Hey blog readers,
This week I got to get my hands a bit more dirty and really dive into the mechanics of data science and the data world of robotics.

I’ve been assigned a project which will help Sentry and other AUVs utilize machine learning, deep learning, and other advanced computer thinking techniques.
The problem statement and background is this:
Sentry cruises are structured in that there are a certain number of dives each cruise, anywhere between 5-15 is typical. Between each dive, when the vehicle is pulled shipside there are a number of checks and maintenance tasks performed on the vehicle. During these checks, experts will look over the data that Sentry retains from the dive. There is so much data, but the type that these experts are after is the engineering data and the sensor data. Engineering data reports upon things like thruster performance and battery health during the dive, whereas sensor data is the juicy stuff: it’s what the scientists are after, and what the whole point of the dive is. The thing is, the sensor data is helpful for us engineers as well. Experts can comb over the sensor data and notice if sensors are calibrated incorrectly, or if something is going wrong on a hardware or software level. The engineers then adjust the hardware and software accordingly, and this process happens each dive.

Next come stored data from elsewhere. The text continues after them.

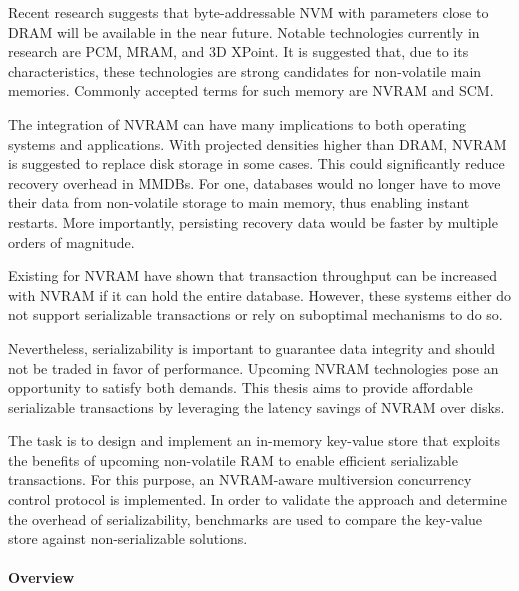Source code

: 
Recent research suggests that byte-addressable \ac{NVM} with parameters close to
\ac{DRAM} will be available in the near future. Notable technologies currently
in research are \ac{PCM}, \ac{MRAM}, and 3D XPoint. It is suggested that, due to
its characteristics, these technologies are strong candidates for non-volatile
main memories. Commonly accepted terms for such memory are \ac{NVRAM} and
\ac{SCM}.


The integration of \ac{NVRAM} can have many implications to both operating
systems and applications. With projected densities higher than \ac{DRAM},
\ac{NVRAM} is suggested to replace disk storage in some cases. This could
significantly reduce recovery overhead in \acp{MMDB}. For one, databases would
no longer have to move their data from non-volatile storage to main memory, thus
enabling instant restarts. More importantly, persisting recovery data would be
faster by multiple orders of magnitude.

Existing \kvsp for \ac{NVRAM} have shown that transaction throughput can be
increased with \ac{NVRAM} if it can hold the entire database. However, these
systems either do not support serializable transactions or rely on suboptimal
mechanisms to do so.

Nevertheless, serializability is important to guarantee data integrity and
should not be traded in favor of performance. Upcoming NVRAM technologies pose
an opportunity to satisfy both demands. This thesis aims to provide affordable
serializable transactions by leveraging the latency savings of \ac{NVRAM} over
disks.



The task is to design and implement an in-memory key-value store that exploits
the benefits of upcoming non-volatile RAM to enable efficient serializable
transactions. For this purpose, an NVRAM-aware multiversion concurrency control
protocol is implemented. In order to validate the approach and determine the
overhead of serializability, benchmarks are used to compare the key-value store
against non-serializable solutions.


\paragraph{Overview}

The issue is, some errors are sneaky, and not detectable even to the trained eye until much later in the post processing process, after the cruise has ended. This ends up causing big problems, as it can even render scientific data unusable or “dirty”. So the long term goal of the project I am working on is to automate this process, and be able to catch any errors or data discrepancies in the field, and be able to adjust accordingly so valuable data isn’t lost.

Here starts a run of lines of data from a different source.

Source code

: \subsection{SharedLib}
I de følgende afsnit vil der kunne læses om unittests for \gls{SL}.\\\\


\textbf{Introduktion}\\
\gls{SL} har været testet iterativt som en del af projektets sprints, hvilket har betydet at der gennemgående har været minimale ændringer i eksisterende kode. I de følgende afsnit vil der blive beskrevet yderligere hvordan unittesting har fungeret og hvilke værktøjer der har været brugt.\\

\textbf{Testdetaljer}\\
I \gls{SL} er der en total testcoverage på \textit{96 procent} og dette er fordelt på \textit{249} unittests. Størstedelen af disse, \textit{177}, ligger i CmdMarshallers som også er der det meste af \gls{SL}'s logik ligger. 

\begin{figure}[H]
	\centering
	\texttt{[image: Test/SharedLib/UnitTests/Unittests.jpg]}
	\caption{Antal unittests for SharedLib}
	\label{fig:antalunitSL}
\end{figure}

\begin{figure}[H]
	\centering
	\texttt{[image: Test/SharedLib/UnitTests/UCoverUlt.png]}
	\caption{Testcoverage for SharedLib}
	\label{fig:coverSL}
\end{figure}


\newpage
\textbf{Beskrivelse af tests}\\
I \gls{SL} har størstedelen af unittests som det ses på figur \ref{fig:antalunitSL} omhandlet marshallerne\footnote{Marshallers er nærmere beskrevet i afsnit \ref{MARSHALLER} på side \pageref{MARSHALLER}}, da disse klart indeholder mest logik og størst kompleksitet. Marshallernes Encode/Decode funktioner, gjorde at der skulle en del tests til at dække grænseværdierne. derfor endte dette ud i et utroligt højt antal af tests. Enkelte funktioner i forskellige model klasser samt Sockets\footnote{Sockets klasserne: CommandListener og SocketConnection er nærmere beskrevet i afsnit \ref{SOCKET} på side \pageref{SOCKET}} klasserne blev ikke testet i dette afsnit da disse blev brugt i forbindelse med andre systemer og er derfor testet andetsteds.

The specific project I am working on to meet that goal is about assembling a machine learning pipeline to automate that process and to even learn new things about the data in the process. The part of the pipeline “under construction” right now is the data staging area. We have tens of terabytes of archived dive data, from just Sentry dives alone. The question is, how do we successfully manage and organize this data, and using what platforms and tools, so that it is optimized to make Sentry a smarter robot? So that the solution is optimized to be used for training and deploying models, that can greatly improve the performance of not just Sentry, but other vehicles in due time.
Anyways, that’s a bit of what I’m working on! Right now it is mostly in the design and planning stages, but like I said, I’m getting my hands “dirty” with a bit of code!
Catch you later,
Steph